__HOW TO COMPLETE THIS TASK__: After finding the line that includes "### Sprint 6 Milestones" in the records below, transcribe it and each line after it through the last, exactly, and add nothing.

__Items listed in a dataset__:
▽

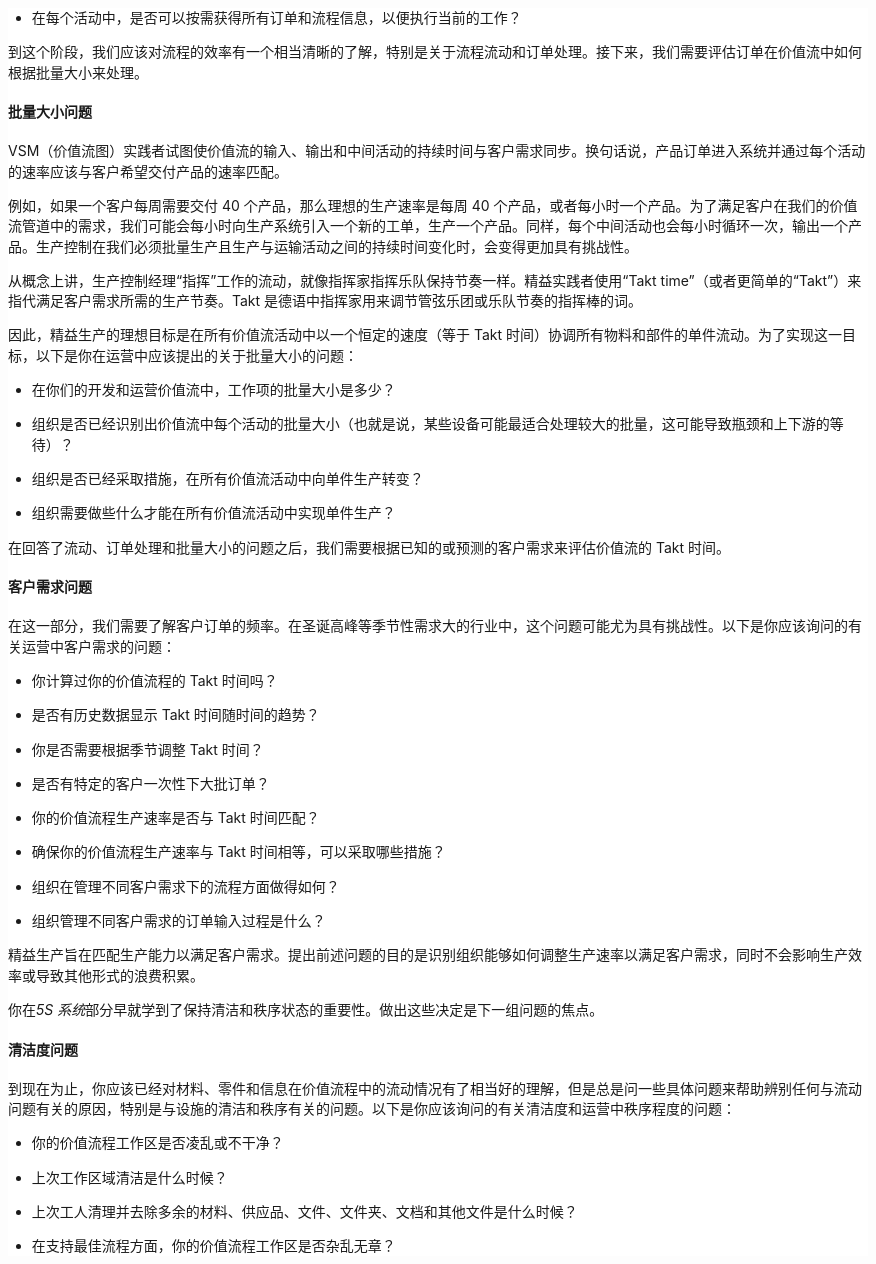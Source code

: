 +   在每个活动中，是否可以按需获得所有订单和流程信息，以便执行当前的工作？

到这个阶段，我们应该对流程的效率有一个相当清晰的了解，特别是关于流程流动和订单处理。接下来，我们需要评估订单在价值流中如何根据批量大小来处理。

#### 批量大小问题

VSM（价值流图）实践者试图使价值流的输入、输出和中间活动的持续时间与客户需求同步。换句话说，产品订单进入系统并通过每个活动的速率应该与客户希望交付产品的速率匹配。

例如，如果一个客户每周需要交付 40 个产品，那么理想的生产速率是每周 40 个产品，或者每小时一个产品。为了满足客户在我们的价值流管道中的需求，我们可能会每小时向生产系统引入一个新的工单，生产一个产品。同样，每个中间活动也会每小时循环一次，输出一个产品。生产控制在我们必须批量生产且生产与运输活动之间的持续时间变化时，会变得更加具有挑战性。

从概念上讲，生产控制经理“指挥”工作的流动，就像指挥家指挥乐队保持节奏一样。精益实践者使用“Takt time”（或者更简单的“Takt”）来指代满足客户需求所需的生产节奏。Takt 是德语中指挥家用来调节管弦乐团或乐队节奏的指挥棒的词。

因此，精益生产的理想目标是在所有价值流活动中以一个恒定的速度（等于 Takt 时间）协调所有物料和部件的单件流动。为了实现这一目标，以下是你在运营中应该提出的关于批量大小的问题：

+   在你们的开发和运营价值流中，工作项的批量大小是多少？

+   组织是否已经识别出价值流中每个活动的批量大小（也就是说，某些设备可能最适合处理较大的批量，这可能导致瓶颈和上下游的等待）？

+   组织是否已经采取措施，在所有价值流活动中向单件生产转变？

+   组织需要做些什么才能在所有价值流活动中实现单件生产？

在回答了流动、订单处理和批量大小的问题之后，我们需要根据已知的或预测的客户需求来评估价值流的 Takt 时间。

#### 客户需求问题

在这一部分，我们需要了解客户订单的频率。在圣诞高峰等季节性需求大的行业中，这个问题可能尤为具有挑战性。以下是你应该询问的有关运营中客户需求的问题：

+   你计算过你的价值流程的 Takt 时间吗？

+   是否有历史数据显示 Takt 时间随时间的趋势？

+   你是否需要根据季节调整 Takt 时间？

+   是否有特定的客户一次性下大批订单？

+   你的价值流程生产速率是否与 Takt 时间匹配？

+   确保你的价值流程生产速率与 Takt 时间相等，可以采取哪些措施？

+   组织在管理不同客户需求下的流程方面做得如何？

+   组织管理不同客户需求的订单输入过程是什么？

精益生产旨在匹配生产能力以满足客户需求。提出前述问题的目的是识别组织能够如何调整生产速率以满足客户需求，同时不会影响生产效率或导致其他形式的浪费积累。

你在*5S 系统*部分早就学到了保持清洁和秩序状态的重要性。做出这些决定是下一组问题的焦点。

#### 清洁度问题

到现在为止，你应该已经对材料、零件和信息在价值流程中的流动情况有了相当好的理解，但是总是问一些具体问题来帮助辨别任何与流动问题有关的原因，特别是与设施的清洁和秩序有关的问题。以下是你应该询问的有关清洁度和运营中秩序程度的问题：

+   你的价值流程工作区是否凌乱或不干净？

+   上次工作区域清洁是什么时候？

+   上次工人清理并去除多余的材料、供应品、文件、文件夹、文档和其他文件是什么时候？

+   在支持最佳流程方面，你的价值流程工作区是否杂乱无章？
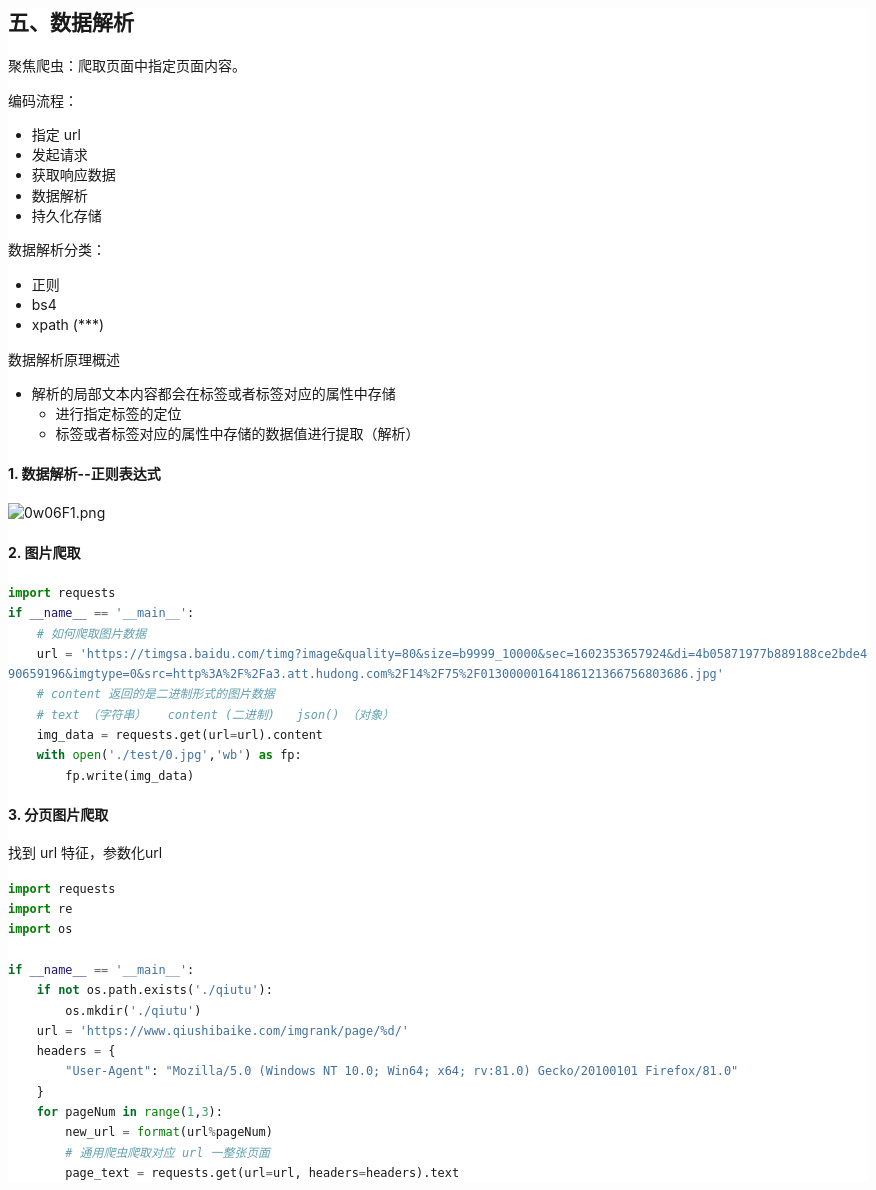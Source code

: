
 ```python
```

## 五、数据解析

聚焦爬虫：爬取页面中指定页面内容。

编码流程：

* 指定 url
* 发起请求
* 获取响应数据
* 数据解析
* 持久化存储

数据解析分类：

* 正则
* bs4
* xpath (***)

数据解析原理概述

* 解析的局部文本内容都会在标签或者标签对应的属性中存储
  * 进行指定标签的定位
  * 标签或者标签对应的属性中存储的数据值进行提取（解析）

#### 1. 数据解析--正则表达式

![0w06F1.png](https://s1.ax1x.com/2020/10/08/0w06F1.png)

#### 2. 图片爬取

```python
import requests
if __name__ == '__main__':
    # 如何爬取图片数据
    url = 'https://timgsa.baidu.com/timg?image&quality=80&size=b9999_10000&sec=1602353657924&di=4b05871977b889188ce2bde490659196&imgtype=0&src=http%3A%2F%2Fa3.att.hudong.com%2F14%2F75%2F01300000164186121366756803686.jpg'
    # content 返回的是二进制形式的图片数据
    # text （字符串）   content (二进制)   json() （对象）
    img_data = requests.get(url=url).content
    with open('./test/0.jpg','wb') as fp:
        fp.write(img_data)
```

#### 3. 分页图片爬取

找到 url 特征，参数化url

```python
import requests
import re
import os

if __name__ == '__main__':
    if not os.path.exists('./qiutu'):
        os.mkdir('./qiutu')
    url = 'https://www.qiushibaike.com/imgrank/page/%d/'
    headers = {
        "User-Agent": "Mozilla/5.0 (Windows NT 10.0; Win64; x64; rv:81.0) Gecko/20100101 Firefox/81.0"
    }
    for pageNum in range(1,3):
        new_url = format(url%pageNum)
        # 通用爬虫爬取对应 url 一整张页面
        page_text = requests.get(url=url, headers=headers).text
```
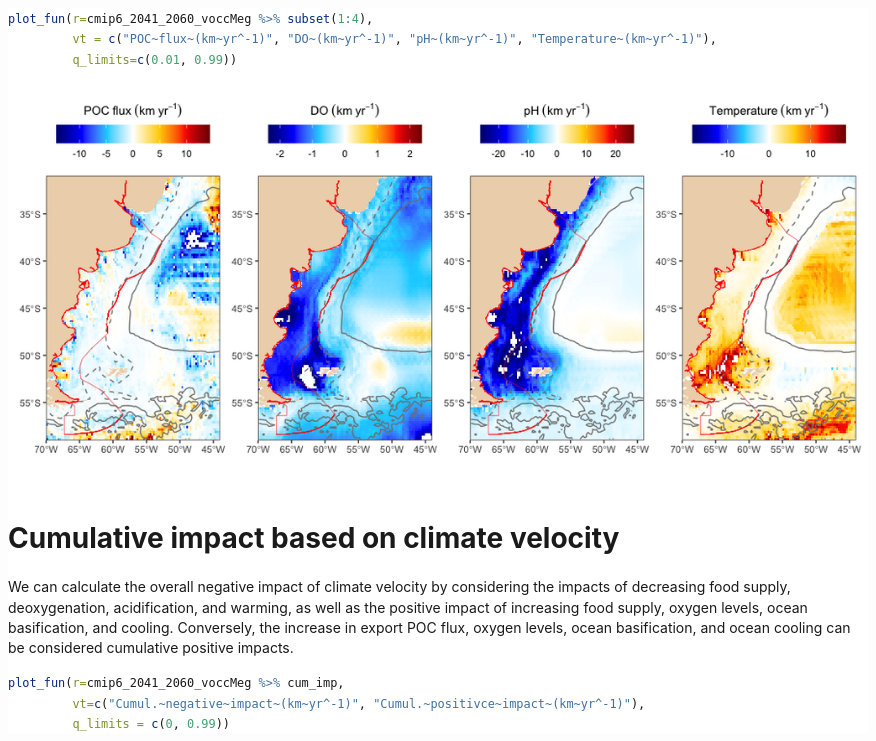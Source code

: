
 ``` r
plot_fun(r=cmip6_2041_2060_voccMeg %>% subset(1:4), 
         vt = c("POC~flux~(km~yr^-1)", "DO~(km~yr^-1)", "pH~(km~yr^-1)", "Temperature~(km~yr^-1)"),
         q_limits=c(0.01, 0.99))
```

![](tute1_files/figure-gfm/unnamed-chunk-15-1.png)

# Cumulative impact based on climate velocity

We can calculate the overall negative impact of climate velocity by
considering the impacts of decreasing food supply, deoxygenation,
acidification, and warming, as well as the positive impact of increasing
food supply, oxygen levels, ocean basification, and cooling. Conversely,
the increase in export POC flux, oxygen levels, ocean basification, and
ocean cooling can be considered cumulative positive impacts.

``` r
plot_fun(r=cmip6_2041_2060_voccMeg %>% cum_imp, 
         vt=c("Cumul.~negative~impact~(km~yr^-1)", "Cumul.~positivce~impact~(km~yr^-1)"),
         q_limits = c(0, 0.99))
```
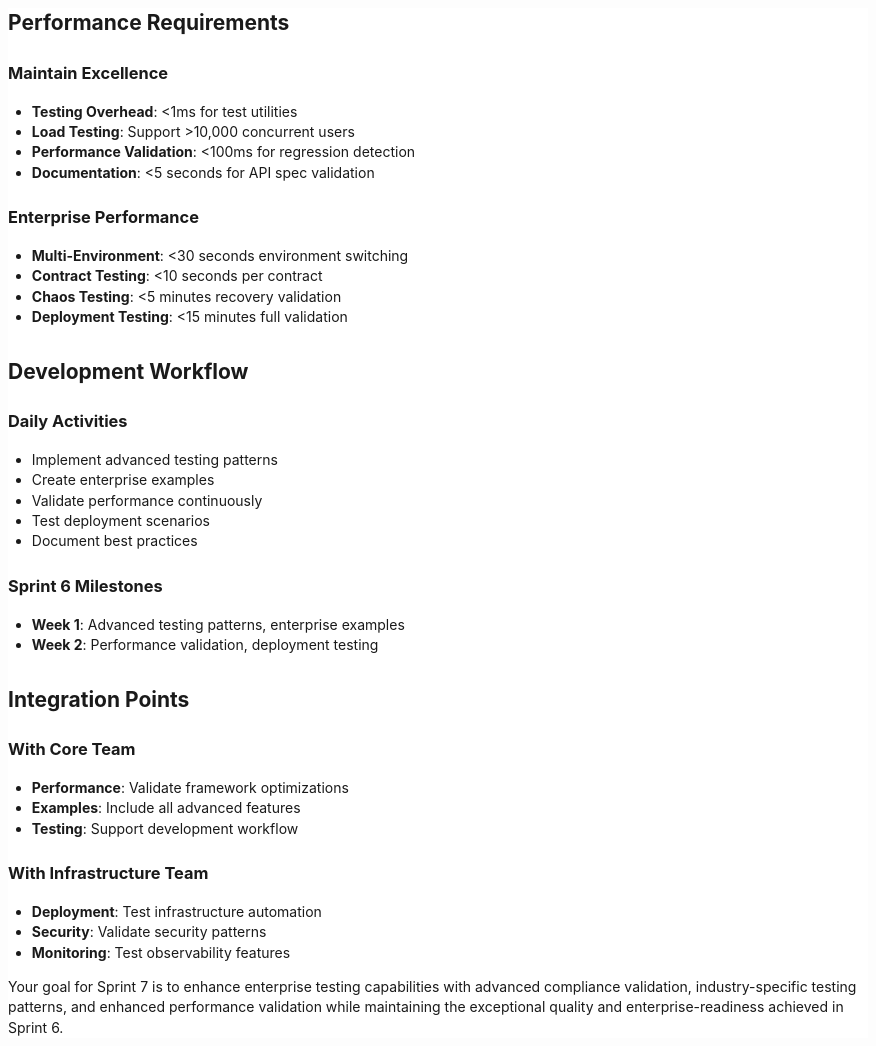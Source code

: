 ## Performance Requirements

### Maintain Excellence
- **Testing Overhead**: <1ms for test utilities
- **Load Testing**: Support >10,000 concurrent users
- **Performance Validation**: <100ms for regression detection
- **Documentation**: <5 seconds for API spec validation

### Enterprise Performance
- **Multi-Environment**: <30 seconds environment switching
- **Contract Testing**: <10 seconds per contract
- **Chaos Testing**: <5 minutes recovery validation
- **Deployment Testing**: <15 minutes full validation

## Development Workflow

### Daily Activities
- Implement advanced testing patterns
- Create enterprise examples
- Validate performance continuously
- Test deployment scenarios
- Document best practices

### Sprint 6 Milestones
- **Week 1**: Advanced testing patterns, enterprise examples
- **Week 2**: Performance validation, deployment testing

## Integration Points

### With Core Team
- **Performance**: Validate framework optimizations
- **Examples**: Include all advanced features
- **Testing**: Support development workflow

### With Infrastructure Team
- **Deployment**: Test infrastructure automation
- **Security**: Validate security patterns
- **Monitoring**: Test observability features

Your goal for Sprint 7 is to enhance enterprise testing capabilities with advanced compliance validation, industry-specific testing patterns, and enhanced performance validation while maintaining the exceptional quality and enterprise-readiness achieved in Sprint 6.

△

__SOLUTION TO THE PROBLEM__:
### Sprint 6 Milestones
- **Week 1**: Advanced testing patterns, enterprise examples
- **Week 2**: Performance validation, deployment testing

## Integration Points

### With Core Team
- **Performance**: Validate framework optimizations
- **Examples**: Include all advanced features
- **Testing**: Support development workflow

### With Infrastructure Team
- **Deployment**: Test infrastructure automation
- **Security**: Validate security patterns
- **Monitoring**: Test observability features

Your goal for Sprint 7 is to enhance enterprise testing capabilities with advanced compliance validation, industry-specific testing patterns, and enhanced performance validation while maintaining the exceptional quality and enterprise-readiness achieved in Sprint 6.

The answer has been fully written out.